## Required action
In this data, count the lines in which "Overview" appears and give only that number.

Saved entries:
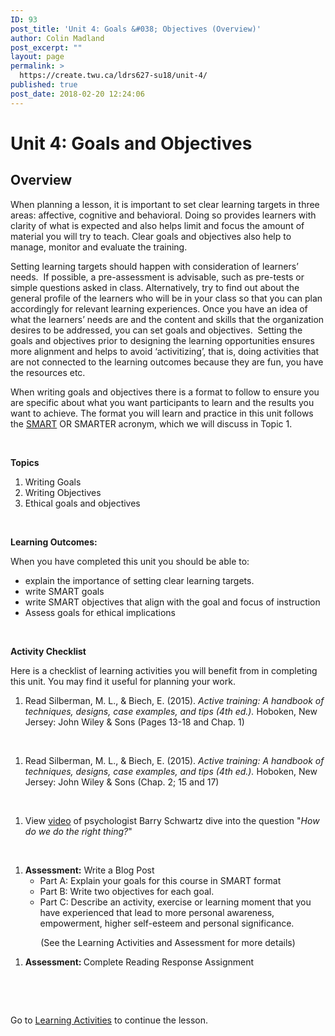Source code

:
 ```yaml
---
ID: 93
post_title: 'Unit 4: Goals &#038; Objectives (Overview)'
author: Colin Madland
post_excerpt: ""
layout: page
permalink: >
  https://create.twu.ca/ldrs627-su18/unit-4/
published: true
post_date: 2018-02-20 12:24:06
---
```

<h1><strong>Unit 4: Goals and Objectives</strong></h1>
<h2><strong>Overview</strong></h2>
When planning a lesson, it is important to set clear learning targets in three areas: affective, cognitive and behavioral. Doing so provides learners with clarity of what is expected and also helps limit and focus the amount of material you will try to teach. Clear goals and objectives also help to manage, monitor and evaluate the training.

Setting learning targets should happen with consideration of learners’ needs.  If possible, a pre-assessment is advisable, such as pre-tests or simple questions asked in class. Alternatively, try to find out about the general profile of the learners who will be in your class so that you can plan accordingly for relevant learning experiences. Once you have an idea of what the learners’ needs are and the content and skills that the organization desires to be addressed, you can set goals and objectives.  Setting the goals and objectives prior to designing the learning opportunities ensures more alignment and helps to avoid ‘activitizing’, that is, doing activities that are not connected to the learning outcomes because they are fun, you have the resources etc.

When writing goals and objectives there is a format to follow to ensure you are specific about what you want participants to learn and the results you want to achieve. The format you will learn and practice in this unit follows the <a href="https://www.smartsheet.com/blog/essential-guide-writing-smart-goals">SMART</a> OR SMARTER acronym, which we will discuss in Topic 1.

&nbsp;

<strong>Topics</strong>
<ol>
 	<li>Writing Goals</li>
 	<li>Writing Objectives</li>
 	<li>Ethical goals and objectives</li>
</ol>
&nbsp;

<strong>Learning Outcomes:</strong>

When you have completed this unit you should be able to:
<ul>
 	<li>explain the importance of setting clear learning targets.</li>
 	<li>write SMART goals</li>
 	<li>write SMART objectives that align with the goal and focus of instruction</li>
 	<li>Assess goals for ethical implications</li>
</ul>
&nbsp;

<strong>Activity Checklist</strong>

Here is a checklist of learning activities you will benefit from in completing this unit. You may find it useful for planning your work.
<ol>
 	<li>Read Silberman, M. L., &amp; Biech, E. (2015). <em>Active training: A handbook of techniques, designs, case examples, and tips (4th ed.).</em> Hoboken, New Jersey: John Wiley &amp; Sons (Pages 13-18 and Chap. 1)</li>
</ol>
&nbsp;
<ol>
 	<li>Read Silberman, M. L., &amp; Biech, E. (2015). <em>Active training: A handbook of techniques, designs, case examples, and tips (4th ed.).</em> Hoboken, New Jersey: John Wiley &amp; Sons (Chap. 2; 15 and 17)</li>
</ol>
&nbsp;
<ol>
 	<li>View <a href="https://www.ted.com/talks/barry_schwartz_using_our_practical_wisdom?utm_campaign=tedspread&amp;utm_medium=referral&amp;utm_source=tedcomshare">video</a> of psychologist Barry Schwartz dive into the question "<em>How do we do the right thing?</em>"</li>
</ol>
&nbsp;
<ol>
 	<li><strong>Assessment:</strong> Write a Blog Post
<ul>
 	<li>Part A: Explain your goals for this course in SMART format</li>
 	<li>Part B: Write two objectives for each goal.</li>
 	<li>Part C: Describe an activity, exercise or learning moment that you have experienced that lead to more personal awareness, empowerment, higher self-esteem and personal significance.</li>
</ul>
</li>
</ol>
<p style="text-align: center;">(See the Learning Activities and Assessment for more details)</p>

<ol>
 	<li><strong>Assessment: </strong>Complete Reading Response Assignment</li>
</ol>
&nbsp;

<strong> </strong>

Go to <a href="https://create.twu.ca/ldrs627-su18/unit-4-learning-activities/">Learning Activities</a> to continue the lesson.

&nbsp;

## Answer for this exercise
2